Jury selection began Monday for the third capital murder trial of Antonio "A.J." Armstrong Jr., the Houston man accused of shooting his parents to death when he was a teenager in 2016.
The selection process is expected to last weeks as prospective jurors are being interviewed individually instead of in a group as part of an agreement between defense attorneys for Armstrong Jr., the Harris County District Attorney's Office and Judge Kelli Johnson, who had suggested a change of venue because two previous juries could not reach verdicts and the case has received extensive media coverage. Johnson issued an order in January that prohibits attorneys in the case from speaking publicly about it outside of court filings and court hearings.
The prosecution and defense counsel clashed in a series of filings last week, with Armstrong Jr.'s defense attorneys asking for a hearing as well as a delay to jury selection while claiming that a juror in the second trial had an undisclosed dating relationship with an attorney in the DA's office, which they alleged constituted a violation of Armstrong Jr.'s right to a fair trial. Prosecutors responded with their own motion for continuance and referred to the defense's motion as "groundless" and in bad faith, saying the juror in question was an alternate and the attorney she dated has not worked as a prosecutor in the case.
Johnson denied the motion for a hearing about that matter and also denied the motions for continuance, which allowed jury selection to begin Monday as scheduled. The judge said the upcoming trial for Armstrong Jr., who was 16 at the time of his parents' deaths and is now 23, is expected to start in early June.
Johnson declared mistrials in 2019 and again in October of last year, with two different sets of jurors being unable to reach consensus on a verdict.
Armstrong Jr. is of accused of fatally shooting his parents, Dawn and Antonio Armstrong Sr., while they slept in their Bellaire-area home during the early hours of July 29, 2016. Armstrong Jr. would face a potential punishment of life in prison if ultimately convicted of their murder.
Dawn and Antonio Armstrong Sr., the latter of whom was an All-American football player at Texas A&M University before a brief career in the NFL, both were shot in the head with a .22-caliber pistol owned by Armstrong Sr., according to a probable cause affidavit filed in court. Their son, Armstrong Jr., called 911 on the morning they were shot. He said he was in a closet in his third-floor bedroom and had heard gunshots coming from his parents’ bedroom on the second floor on their home, court records show.

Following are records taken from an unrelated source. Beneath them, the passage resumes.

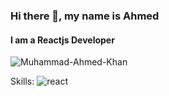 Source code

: ### Hi there 👋, my name is Ahmed
#### I am a Reactjs Developer
![Muhammad-Ahmed-Khan](https://github.com/khanahmed22/khanahmed22/assets/149488316/9b1621ec-1c8d-44ca-8bd4-aa1fbfee53df)



Skills: 
![react](https://github.com/khanahmed22/khanahmed22/assets/149488316/aa5790b5-6607-4f3d-9f18-edd062a98ebc)







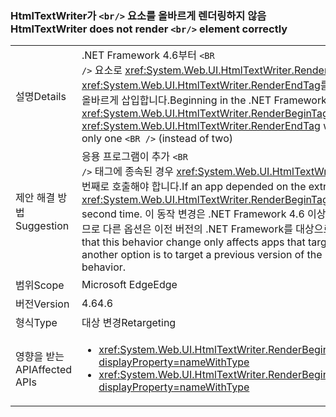 ### <a name="htmltextwriter-does-not-render-br-element-correctly"></a><span data-ttu-id="93427-101">HtmlTextWriter가 `<br/>` 요소를 올바르게 렌더링하지 않음</span><span class="sxs-lookup"><span data-stu-id="93427-101">HtmlTextWriter does not render `<br/>` element correctly</span></span>

|   |   |
|---|---|
|<span data-ttu-id="93427-102">설명</span><span class="sxs-lookup"><span data-stu-id="93427-102">Details</span></span>|<span data-ttu-id="93427-103">.NET Framework 4.6부터 <code>&lt;BR /&gt;</code> 요소로 <xref:System.Web.UI.HtmlTextWriter.RenderBeginTag(System.String)> 및 <xref:System.Web.UI.HtmlTextWriter.RenderEndTag>를 호출하면 (두 개가 아닌) 단 하나의 <code>&lt;BR /&gt;</code>만 올바르게 삽입합니다.</span><span class="sxs-lookup"><span data-stu-id="93427-103">Beginning in the .NET Framework 4.6, calling <xref:System.Web.UI.HtmlTextWriter.RenderBeginTag(System.String)> and <xref:System.Web.UI.HtmlTextWriter.RenderEndTag> with a <code>&lt;BR /&gt;</code> element will correctly insert only one <code>&lt;BR /&gt;</code> (instead of two)</span></span>|
|<span data-ttu-id="93427-104">제안 해결 방법</span><span class="sxs-lookup"><span data-stu-id="93427-104">Suggestion</span></span>|<span data-ttu-id="93427-105">응용 프로그램이 추가 <code>&lt;BR /&gt;</code> 태그에 종속된 경우 <xref:System.Web.UI.HtmlTextWriter.RenderBeginTag(System.String)>를 두 번째로 호출해야 합니다.</span><span class="sxs-lookup"><span data-stu-id="93427-105">If an app depended on the extra <code>&lt;BR /&gt;</code> tag, <xref:System.Web.UI.HtmlTextWriter.RenderBeginTag(System.String)> should be called a second time.</span></span> <span data-ttu-id="93427-106">이 동작 변경은 .NET Framework 4.6 이상을 대상으로 하는 응용 프로그램에만 영향을 주므로 다른 옵션은 이전 버전의 .NET Framework를 대상으로 하여 이전 동작을 가져오는 것입니다.</span><span class="sxs-lookup"><span data-stu-id="93427-106">Note that this behavior change only affects apps that target the .NET Framework 4.6 or later, so another option is to target a previous version of the .NET Framework in order to get the old behavior.</span></span>|
|<span data-ttu-id="93427-107">범위</span><span class="sxs-lookup"><span data-stu-id="93427-107">Scope</span></span>|<span data-ttu-id="93427-108">Microsoft Edge</span><span class="sxs-lookup"><span data-stu-id="93427-108">Edge</span></span>|
|<span data-ttu-id="93427-109">버전</span><span class="sxs-lookup"><span data-stu-id="93427-109">Version</span></span>|<span data-ttu-id="93427-110">4.6</span><span class="sxs-lookup"><span data-stu-id="93427-110">4.6</span></span>|
|<span data-ttu-id="93427-111">형식</span><span class="sxs-lookup"><span data-stu-id="93427-111">Type</span></span>|<span data-ttu-id="93427-112">대상 변경</span><span class="sxs-lookup"><span data-stu-id="93427-112">Retargeting</span></span>|
|<span data-ttu-id="93427-113">영향을 받는 API</span><span class="sxs-lookup"><span data-stu-id="93427-113">Affected APIs</span></span>|<ul><li><xref:System.Web.UI.HtmlTextWriter.RenderBeginTag(System.String)?displayProperty=nameWithType></li><li><xref:System.Web.UI.HtmlTextWriter.RenderBeginTag(System.Web.UI.HtmlTextWriterTag)?displayProperty=nameWithType></li></ul>|

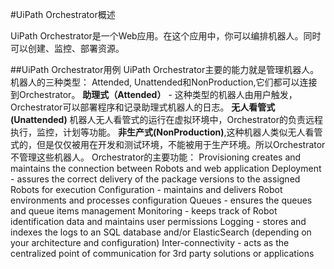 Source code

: #UiPath Orchestrator概述

UiPath Orchestrator是一个Web应用。在这个应用中，你可以编排机器人。同时可以创建、监控、部署资源。

##UiPath Orchestrator用例
UiPath Orchestrator主要的能力就是管理机器人。机器人的三种类型： Attended, Unattended和NonProduction,它们都可以连接到Orchestrator。
**助理式（Attended）** - 这种类型的机器人由用户触发，Orchestrator可以部署程序和记录助理式机器人的日志。
**无人看管式\(Unattended\)** 机器人无人看管式的运行在虚拟环境中，Orchestrator的负责远程执行，监控，计划等功能。
**非生产式\(NonProduction\)**,这种机器人类似无人看管式的，但是仅仅被用在开发和测试环境，不能被用于生产环境。所以Orchestrator不管理这些机器人。
Orchestrator的主要功能：
Provisioning creates and maintains the connection between Robots and web application
Deployment - assures the correct delivery of the package versions to the assigned Robots for execution
Configuration - maintains and delivers Robot environments and processes configuration
Queues - ensures the queues and queue items management
Monitoring - keeps track of Robot identification data and maintains user permissions
Logging - stores and indexes the logs to an SQL database and/or ElasticSearch (depending on your architecture and configuration)
Inter-connectivity - acts as the centralized point of communication for 3rd party solutions or applications



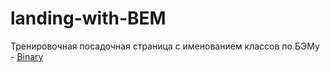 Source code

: # landing-with-BEM
Тренировочная посадочная страница с именованием классов по БЭМу - <a href="https://iogsotot.github.io/landing-with-BEM/"> Binary </a>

Responding officers found no signs of forced entry, or any open entry or exit points at the home, according to court documents, which show the murder weapon was left on a kitchen table on the first floor and was accompanied by a handwritten note that said, “I HAVE BEEN WATCHING FOR A LONG TIME. GET ME.” No fingerprints or DNA were found on the gun, court records show.
Investigators also found a bullet hole on the ceiling of the second floor, which corresponded to a hole on the floor of Armstrong Jr.’s bedroom that was covered with a pile of socks, according to the probable cause affidavit. A pillow and comforter with .22-caliber bullet holes also were found in Armstrong Jr.’s closet, according to court documents, with prosecutors alleging the findings illustrated that Armstrong Jr. had practiced using his father’s gun.
Among other arguments intended to establish reasonable doubt, defense attorneys in court have theorized Armstrong Jr.’s estranged older brother could have committed the murders.